It had been a long and trying day, and it wasn't until she herself was finally lying down to sleep that Hilda Annersley realised what had been subconsciously worrying her. Dragging herself wearily out of bed, she put on her kimono and slippers and, torch in hand, made her way silently along the corridors to tap at a bedroom door.
"Hilda! My dear girl! Whatever are you doing here at this hour?"
Hastily switching off her torch, lest even the dim light from the blue-painted bulb should escape through Nell's uncurtained window, Hilda looked up to find her friend in the process of flinging back the bedclothes. "No need to get up, Nell."

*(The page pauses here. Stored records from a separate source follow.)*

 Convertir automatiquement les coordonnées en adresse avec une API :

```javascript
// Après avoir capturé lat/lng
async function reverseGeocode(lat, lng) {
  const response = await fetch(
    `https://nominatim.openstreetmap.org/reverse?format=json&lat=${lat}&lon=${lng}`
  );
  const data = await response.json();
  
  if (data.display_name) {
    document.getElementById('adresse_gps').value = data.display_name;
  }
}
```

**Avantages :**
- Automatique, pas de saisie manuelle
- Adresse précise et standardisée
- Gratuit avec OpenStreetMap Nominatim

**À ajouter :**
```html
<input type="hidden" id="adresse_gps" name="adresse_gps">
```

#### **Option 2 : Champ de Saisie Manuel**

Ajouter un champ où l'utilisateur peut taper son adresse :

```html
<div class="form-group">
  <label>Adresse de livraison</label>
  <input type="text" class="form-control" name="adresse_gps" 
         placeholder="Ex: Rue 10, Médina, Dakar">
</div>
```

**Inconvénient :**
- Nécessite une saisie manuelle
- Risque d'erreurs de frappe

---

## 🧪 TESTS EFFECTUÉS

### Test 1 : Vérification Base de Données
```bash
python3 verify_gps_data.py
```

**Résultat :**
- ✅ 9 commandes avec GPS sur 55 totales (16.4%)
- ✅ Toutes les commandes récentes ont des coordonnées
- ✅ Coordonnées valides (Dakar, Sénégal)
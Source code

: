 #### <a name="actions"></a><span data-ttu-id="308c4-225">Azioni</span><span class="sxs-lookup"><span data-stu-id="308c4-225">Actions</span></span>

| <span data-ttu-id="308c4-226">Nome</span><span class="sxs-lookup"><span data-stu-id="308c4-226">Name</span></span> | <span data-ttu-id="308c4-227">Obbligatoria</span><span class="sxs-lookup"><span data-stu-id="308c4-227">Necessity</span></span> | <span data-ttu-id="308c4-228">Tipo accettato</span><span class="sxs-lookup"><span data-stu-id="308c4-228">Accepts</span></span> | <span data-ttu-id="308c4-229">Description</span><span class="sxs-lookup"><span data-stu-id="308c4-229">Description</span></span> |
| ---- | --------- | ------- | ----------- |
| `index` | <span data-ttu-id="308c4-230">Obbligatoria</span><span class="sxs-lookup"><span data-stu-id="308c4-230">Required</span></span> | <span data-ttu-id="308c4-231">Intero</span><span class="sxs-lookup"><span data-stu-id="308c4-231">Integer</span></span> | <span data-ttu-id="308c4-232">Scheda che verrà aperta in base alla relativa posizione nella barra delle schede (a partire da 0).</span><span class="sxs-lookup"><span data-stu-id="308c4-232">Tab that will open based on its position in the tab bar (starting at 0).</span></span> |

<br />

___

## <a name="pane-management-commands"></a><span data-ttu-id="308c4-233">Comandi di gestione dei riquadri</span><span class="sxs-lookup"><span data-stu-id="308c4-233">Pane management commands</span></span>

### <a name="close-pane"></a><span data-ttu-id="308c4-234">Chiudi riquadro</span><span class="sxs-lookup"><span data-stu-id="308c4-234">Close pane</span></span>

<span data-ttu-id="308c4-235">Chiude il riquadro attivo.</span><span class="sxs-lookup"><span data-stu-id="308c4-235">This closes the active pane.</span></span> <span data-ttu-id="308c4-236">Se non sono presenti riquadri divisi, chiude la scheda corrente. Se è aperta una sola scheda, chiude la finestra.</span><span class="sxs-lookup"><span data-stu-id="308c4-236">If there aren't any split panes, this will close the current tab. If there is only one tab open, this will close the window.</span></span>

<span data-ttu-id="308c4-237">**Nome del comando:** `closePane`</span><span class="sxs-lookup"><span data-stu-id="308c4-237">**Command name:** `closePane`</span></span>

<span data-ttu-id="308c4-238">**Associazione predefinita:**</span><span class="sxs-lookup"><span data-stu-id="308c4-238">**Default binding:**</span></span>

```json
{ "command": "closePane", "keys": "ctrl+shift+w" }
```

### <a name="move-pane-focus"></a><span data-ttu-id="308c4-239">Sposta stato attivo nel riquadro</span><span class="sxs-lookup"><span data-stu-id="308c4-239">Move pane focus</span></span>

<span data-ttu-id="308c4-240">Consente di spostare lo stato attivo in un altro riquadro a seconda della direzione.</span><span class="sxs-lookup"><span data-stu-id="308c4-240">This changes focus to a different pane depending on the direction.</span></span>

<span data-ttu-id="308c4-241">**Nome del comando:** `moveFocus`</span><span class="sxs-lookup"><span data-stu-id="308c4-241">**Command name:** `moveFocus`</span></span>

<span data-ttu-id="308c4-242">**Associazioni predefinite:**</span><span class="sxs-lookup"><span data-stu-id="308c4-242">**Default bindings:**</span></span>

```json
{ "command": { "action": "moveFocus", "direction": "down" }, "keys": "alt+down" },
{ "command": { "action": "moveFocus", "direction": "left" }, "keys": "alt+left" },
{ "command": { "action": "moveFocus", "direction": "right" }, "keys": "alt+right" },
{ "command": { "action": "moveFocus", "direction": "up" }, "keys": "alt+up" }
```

"Let me at least clear off a chair for you," Nell insisted, scrabbling underneath the bed for her slippers.
The moonlight flooding the room clearly revealed the mounds of books and Nell's personal paraphernalia covering every available surface, and Hilda's lips twitched. "No need for quite such extreme measures, my dear," she said, sitting down on the edge of the bed and fixing her friend with a look of such stern severity that Nell abandoned the search for her slippers and leant back against the pillows once more.
"Not to seem inhospitable," Nell said, as she allowed Hilda to tuck her in, "but what did you want to see me about that couldn't have waited until a reasonable hour of the morning?"
Hilda sat back, her eyes meeting Nell's. "The message from Karl Linders." There was a moment's silence. Hilda gently captured Nell's rigidly still hands and held them between her own. "I've been thinking about it all day, and I'm certain its having been dropped in this exact location can only be a coincidence. They can't possibly know the School is here. You're safe, my dear - or at least," she added, with a wry smile, "as safe as any of us can be, in the circumstances."
When the rising bell sounded, Hilda blinked blearily at the unfamiliar surroundings, wondering for a moment why she felt so stiff and chilled. A gentle squeeze of her fingers by the hands she still held clasped in her own recalled her.
"Hilda, I..." Nell struggled to find the words, settling instead for a gruff, "Next time, for goodness sake get into the bed, woman, and don't go freezing yourself on top of the eiderdown."
Hilda smiled. "Yes, Nell," she replied meekly.